Q | Thinking in terms of negatives can be a hard habit to break. How do you turn that around?


A |
Part of it is self-talk. Remind your-self of past successes, including successes in other areas that might spill over. For instance, if you’ve been able to take care of other people for a long time, you’ve certainly developed plenty of skills. There’s no reason to think you couldn’t apply those to the things you want. Another tool is self-care. This is an important part of the agency aspect of hope. Make sure you’re eating well and getting enough sleep and exercise. It’s hard to move forward toward a goal when you’re always feeling tired, hungry and cranky.

Once you’ve decided on a goal, start thinking of all the different pathways you could use to reach it. Pick one or
two so you don’t get distracted by having too many pathways.

It helps to map out your plan on a piece of paper or poster board. In our study we had people make goal maps with “you are here” on one side of the board and their goal on the opposite side. Then they would draw the different pathways they could use to reach them, along with any obstacles they anticipated and the things they thought were going to be a problem for them.

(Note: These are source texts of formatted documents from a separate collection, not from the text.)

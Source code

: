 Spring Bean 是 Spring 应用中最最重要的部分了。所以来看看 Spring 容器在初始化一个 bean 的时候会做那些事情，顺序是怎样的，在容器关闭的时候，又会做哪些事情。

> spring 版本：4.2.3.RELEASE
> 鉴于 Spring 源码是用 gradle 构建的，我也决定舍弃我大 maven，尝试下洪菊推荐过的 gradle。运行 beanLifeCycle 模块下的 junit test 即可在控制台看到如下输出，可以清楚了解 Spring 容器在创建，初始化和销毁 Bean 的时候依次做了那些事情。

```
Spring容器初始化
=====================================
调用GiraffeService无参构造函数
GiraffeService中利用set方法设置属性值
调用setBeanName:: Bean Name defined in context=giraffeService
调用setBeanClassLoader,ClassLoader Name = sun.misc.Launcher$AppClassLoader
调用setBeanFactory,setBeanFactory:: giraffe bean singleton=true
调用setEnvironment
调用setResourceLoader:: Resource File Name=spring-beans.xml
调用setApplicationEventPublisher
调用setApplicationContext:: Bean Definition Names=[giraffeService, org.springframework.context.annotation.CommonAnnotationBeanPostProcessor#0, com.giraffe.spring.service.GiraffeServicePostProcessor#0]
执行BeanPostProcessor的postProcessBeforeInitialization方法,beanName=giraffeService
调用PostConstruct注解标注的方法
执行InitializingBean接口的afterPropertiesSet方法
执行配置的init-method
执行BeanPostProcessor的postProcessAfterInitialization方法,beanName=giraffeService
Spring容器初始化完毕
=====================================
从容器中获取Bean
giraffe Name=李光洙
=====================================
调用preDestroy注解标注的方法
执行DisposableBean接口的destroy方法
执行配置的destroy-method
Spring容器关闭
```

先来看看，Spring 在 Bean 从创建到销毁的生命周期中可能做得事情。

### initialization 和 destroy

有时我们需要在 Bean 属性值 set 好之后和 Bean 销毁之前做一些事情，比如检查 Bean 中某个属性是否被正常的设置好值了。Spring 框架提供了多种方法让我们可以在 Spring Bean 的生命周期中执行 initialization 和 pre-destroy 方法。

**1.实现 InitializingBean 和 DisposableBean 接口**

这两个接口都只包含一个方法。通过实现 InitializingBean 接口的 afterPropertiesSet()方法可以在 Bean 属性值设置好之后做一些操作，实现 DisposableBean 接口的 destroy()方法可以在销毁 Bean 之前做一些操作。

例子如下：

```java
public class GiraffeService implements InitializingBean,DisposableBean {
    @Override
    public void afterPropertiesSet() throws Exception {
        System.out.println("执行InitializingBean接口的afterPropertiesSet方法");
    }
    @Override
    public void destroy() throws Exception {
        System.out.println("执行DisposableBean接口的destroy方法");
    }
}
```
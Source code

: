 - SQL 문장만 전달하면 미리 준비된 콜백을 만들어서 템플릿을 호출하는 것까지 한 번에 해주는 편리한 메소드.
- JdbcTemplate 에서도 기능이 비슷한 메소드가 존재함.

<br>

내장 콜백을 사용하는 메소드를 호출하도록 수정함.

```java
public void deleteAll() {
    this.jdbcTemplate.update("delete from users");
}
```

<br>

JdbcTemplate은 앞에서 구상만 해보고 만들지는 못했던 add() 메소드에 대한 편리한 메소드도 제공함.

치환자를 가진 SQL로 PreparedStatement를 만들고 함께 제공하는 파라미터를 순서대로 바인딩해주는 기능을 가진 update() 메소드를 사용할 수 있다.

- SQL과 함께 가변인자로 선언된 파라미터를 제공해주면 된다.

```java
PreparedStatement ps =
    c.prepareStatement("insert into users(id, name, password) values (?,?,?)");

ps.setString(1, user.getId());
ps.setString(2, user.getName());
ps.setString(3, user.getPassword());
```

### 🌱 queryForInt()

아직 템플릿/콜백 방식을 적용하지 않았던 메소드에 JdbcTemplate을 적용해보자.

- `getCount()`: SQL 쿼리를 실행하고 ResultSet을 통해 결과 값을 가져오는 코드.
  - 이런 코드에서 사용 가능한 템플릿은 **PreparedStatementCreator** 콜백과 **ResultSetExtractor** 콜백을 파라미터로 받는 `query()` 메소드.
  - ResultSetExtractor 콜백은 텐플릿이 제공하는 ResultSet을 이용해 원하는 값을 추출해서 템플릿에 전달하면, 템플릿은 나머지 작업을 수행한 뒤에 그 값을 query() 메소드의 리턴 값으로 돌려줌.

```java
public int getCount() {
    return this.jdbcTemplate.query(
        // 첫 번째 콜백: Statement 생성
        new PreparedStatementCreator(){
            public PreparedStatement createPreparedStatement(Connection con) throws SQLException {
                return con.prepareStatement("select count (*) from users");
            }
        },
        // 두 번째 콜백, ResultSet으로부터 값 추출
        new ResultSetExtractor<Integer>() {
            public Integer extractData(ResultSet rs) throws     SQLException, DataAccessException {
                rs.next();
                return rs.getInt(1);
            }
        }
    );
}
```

Q | How do you handle the obstacles?

A |
Sometimes you can just use another pathway. That’s part of the reason for generating a lot of them. You can also make getting around the obstacle a little subgoal, as in, “Can you think of a path that would get you around the obstacle?” It’s the kind of visualization that groups like Weight Watchers use. For instance, you anticipate going to a party where there will be lots to eat, so you mark up a paper plate with a pen to show how much of each food you will take. On a goal map, you draw the obstacle blocking the pathway and then draw the little detour that gets you around the obstacle and puts you back on the big pathway.